Since the argument of this case, a friend has pointed my attention to the case of Regina vs. Dale, decided in the last year, and reported in the 5 English Law and Equity Reports, 360, [329]*329which was a sci. fa. on a recognizance of bail taken before Sir B. Townsend and J. H. Harper. Speaking of the initials of these parties, Lord Campbell said: “ But I do not know that these are initials. I do not know that they were not baptized with these names, and I must say that I cannot acquiesce in the distinction made in the cases referred to, that a vowel may be a name but a consonant cannot. I allow that a vowel may be a Christian name, and why may not a consonant be? Why may not parents, for a reason good or bad, say, that their children should be baptized by the' name B, C, D, F or H ? I am just informed by a person of most creditable authority, that within his own knowledge a person has been baptized by the name of T.” I might add to this, that in all our cases, the use of initials has been treated as misnomer and pleaded in abatement; such was the case of A. O. Norris,. (4 Strob. 32); The City Council vs. A. W. King, (4 McC. 437), and all the other cases which have been decided on this subject. We think, therefore, there is nothing which can avail the defendant in his first, second and third grounds of demurrer. If these letters be, as is likely, but initials of names, it should have been pleaded in abatement as a misnomer.

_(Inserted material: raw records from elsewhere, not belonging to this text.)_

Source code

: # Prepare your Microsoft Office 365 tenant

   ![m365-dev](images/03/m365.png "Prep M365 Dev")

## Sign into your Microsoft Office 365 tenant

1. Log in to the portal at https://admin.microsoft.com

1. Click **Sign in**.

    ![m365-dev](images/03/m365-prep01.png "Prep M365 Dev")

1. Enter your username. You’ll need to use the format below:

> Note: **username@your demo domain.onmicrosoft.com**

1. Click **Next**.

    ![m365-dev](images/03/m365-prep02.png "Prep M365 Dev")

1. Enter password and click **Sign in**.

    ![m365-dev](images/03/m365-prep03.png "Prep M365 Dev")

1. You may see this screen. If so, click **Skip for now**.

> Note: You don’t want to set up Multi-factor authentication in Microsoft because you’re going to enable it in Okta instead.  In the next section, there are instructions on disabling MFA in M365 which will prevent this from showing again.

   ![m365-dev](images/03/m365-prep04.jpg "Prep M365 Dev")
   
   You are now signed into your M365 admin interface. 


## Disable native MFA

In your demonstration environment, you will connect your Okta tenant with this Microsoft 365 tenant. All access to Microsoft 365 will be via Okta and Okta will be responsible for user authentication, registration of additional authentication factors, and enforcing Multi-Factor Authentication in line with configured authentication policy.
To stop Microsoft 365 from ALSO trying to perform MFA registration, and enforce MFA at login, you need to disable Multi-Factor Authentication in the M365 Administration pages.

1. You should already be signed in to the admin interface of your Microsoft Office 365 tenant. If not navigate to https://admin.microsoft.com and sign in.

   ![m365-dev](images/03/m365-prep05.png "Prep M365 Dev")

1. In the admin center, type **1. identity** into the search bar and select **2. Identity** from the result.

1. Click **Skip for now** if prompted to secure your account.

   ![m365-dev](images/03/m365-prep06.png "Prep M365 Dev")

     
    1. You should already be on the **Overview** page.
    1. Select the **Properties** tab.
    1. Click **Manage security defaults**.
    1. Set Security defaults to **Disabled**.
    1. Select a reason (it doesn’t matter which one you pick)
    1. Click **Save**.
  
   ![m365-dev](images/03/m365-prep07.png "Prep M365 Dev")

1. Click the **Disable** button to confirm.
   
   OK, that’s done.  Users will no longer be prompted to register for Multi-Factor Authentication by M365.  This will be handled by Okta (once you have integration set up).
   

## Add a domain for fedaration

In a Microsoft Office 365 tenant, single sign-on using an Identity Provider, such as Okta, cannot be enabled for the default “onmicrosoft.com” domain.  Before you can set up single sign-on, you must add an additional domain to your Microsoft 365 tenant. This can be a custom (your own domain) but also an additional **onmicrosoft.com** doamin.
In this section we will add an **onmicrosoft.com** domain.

It might be sufficient to say, on the fourth ground, that it does not appear from the declaration that the defendant, F. Ludecus, the endorser, is the wife of E. Ludecus, the drawer of the note. But if it did, that could make no difference. The defendant, even if she could make no binding contract with her husband, was capable in law to bind herself to a third person: she endorsed the note to the plaintiffs, and in doing so incurred the liability of an endorser. As such she would be bound, even if the note was void as between the maker and the payee. In an action by the endorsee against the endorser, the genuineness of the note need not be proved. It is unnecessary to prove the signature of the drawer. It is sufficient to prove the endorsement by the defendant.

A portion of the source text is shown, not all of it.